*** Opening of TASK DATA ***
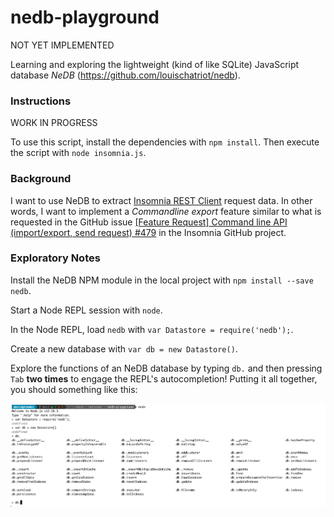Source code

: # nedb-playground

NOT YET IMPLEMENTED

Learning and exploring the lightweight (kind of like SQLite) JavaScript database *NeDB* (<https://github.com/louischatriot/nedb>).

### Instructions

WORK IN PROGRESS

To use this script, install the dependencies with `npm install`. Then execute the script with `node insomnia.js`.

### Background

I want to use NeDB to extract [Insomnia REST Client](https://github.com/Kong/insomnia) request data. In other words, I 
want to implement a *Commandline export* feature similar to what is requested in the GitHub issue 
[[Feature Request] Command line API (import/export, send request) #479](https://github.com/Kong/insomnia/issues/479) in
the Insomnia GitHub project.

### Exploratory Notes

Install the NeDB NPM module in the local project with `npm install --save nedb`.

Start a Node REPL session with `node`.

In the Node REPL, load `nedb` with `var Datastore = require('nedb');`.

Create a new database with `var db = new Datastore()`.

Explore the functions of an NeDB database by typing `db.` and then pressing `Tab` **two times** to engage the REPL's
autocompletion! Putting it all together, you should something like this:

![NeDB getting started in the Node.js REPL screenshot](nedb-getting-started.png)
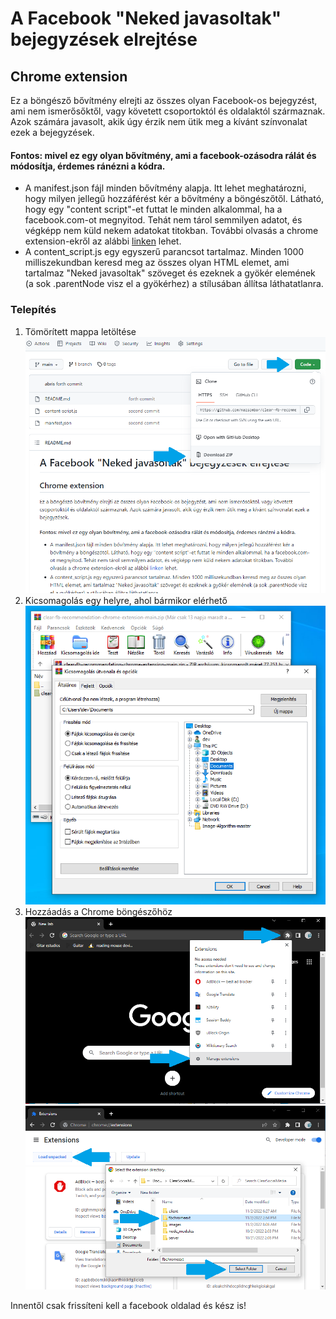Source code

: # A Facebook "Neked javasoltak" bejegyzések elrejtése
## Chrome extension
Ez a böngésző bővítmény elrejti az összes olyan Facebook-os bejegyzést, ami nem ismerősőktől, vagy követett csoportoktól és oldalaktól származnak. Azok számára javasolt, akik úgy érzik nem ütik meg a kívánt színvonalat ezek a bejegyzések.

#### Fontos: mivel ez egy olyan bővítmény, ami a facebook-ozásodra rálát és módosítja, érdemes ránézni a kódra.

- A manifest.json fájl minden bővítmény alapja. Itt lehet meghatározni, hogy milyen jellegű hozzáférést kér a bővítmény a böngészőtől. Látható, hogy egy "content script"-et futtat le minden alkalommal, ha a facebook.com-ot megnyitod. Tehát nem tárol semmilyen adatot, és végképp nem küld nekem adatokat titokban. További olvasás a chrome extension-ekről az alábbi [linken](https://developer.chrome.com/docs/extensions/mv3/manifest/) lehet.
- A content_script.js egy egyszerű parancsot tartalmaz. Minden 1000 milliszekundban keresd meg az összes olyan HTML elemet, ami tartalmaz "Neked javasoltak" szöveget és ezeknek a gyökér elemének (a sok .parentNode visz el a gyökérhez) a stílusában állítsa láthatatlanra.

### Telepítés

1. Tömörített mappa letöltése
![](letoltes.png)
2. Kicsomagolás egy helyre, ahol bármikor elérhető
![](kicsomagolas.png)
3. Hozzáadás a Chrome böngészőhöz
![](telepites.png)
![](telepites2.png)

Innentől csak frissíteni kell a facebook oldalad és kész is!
*** Close of TASK DATA ***
*** Opening of TASK DATA ***
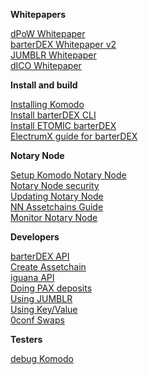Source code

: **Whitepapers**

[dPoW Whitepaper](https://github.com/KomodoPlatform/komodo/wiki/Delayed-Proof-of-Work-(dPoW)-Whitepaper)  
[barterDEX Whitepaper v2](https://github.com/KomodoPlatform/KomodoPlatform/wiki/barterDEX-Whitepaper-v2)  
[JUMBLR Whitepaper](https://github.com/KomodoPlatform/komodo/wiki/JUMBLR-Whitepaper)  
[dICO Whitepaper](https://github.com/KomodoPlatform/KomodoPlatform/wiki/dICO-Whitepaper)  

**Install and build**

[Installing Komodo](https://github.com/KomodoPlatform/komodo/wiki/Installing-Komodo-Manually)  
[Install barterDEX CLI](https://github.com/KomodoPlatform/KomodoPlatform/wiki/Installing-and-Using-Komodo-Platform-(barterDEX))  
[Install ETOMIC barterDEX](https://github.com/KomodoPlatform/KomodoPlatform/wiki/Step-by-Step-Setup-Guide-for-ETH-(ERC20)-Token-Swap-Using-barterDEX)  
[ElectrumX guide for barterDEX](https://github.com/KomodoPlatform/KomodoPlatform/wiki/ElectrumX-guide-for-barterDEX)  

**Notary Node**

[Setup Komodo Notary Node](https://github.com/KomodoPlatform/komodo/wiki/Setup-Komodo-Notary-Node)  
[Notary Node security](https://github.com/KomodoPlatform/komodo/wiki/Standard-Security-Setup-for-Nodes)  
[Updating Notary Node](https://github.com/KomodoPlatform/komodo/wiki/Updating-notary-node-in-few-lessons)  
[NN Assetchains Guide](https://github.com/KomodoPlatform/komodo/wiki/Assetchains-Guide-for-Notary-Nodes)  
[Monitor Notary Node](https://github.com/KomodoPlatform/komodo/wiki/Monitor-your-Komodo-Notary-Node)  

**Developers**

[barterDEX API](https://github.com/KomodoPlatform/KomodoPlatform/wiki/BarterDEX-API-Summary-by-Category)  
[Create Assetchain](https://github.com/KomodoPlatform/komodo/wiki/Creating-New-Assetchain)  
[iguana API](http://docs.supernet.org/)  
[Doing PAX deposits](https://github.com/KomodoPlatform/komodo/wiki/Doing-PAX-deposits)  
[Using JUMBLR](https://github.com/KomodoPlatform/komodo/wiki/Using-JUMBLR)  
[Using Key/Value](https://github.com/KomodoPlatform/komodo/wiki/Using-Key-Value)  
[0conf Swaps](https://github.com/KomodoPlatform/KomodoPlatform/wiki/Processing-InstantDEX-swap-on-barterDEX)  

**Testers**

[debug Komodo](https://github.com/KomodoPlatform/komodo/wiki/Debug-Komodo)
*** Close of TASK DATA ***
WHAT TO WORK ON »
Make a list of all lines in the data that contain "with".

EXERCISE RESULT »
To use this script, install the dependencies with `npm install`. Then execute the script with `node insomnia.js`.
Install the NeDB NPM module in the local project with `npm install --save nedb`.
Start a Node REPL session with `node`.
In the Node REPL, load `nedb` with `var Datastore = require('nedb');`.
Create a new database with `var db = new Datastore()`.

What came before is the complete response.